What you are asked to do: Using the data below, return the stretch from the line that contains "### 🥗 Fridge Tracking & Smart Recommendations" through the line that contains "1. **Clone the repository**", both included, exactly as it stands and nothing beyond it.

Dataset extract:

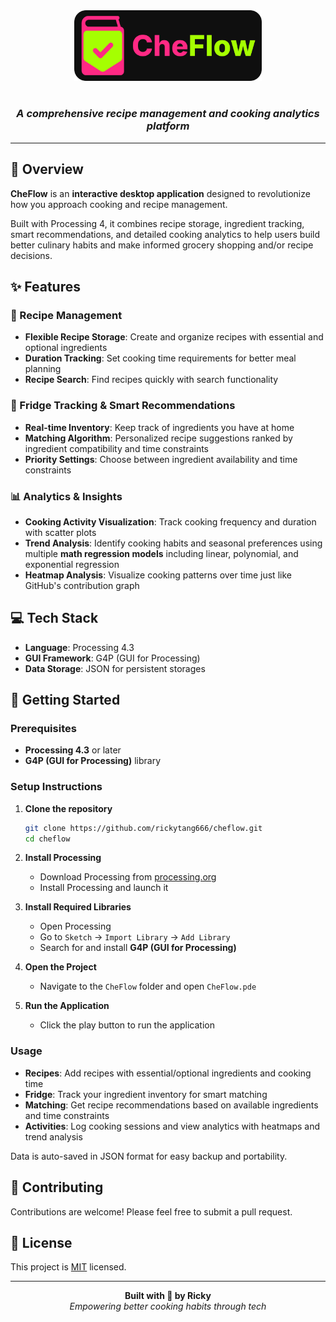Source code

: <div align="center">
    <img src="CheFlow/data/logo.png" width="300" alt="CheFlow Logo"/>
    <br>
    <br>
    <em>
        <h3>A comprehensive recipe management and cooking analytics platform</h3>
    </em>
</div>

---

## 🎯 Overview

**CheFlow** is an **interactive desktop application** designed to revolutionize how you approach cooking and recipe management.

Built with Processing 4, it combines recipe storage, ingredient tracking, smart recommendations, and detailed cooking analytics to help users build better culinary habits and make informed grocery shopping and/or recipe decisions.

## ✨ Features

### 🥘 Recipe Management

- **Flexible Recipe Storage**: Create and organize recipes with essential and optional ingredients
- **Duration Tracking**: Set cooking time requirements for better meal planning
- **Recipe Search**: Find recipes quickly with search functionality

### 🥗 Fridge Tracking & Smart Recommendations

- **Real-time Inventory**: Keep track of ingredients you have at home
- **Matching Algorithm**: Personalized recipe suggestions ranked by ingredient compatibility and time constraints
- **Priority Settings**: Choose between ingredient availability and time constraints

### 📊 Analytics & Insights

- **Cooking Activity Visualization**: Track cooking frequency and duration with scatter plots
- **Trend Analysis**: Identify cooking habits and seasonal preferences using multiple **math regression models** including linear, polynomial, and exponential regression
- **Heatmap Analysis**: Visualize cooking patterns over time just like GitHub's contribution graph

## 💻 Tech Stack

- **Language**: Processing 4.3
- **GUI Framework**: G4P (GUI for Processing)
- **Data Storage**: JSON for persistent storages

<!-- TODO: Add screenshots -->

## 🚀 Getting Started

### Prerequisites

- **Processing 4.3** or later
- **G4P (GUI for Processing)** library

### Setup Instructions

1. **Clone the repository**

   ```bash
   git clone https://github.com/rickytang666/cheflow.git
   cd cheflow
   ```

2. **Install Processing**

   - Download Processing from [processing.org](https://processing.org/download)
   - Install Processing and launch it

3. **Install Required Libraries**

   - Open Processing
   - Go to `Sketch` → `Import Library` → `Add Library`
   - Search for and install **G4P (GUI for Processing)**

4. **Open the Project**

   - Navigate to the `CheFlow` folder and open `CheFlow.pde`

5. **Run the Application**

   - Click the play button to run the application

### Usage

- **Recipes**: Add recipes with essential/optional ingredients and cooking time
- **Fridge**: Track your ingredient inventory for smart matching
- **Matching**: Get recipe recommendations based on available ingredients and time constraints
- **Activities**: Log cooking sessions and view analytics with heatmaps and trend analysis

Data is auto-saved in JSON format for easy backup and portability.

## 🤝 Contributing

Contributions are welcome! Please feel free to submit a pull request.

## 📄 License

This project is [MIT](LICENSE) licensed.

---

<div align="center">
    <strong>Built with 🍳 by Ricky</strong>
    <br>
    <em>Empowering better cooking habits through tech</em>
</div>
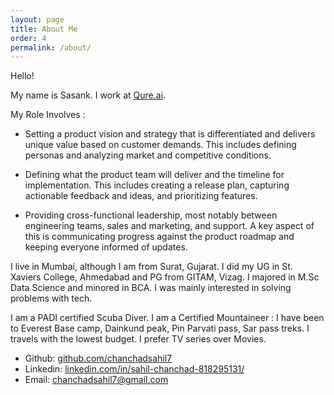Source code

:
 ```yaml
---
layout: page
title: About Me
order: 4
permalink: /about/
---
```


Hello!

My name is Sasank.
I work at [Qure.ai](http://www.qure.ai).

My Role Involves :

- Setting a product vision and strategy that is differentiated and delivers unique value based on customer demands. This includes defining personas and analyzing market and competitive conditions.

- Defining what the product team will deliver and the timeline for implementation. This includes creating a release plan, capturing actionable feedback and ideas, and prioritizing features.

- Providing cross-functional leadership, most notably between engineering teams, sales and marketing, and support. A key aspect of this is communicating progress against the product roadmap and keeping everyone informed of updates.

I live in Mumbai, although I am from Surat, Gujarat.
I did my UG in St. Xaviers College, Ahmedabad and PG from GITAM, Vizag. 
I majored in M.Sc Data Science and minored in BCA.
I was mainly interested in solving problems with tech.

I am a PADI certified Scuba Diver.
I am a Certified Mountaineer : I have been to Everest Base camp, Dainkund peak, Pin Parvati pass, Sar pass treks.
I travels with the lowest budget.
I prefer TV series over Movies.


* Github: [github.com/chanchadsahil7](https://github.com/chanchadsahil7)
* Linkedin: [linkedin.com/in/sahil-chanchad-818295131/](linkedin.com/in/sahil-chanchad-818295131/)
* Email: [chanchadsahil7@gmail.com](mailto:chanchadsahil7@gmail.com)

Answer area:
### 🥗 Fridge Tracking & Smart Recommendations

- **Real-time Inventory**: Keep track of ingredients you have at home
- **Matching Algorithm**: Personalized recipe suggestions ranked by ingredient compatibility and time constraints
- **Priority Settings**: Choose between ingredient availability and time constraints

### 📊 Analytics & Insights

- **Cooking Activity Visualization**: Track cooking frequency and duration with scatter plots
- **Trend Analysis**: Identify cooking habits and seasonal preferences using multiple **math regression models** including linear, polynomial, and exponential regression
- **Heatmap Analysis**: Visualize cooking patterns over time just like GitHub's contribution graph

## 💻 Tech Stack

- **Language**: Processing 4.3
- **GUI Framework**: G4P (GUI for Processing)
- **Data Storage**: JSON for persistent storages

<!-- TODO: Add screenshots -->

## 🚀 Getting Started

### Prerequisites

- **Processing 4.3** or later
- **G4P (GUI for Processing)** library

### Setup Instructions

1. **Clone the repository**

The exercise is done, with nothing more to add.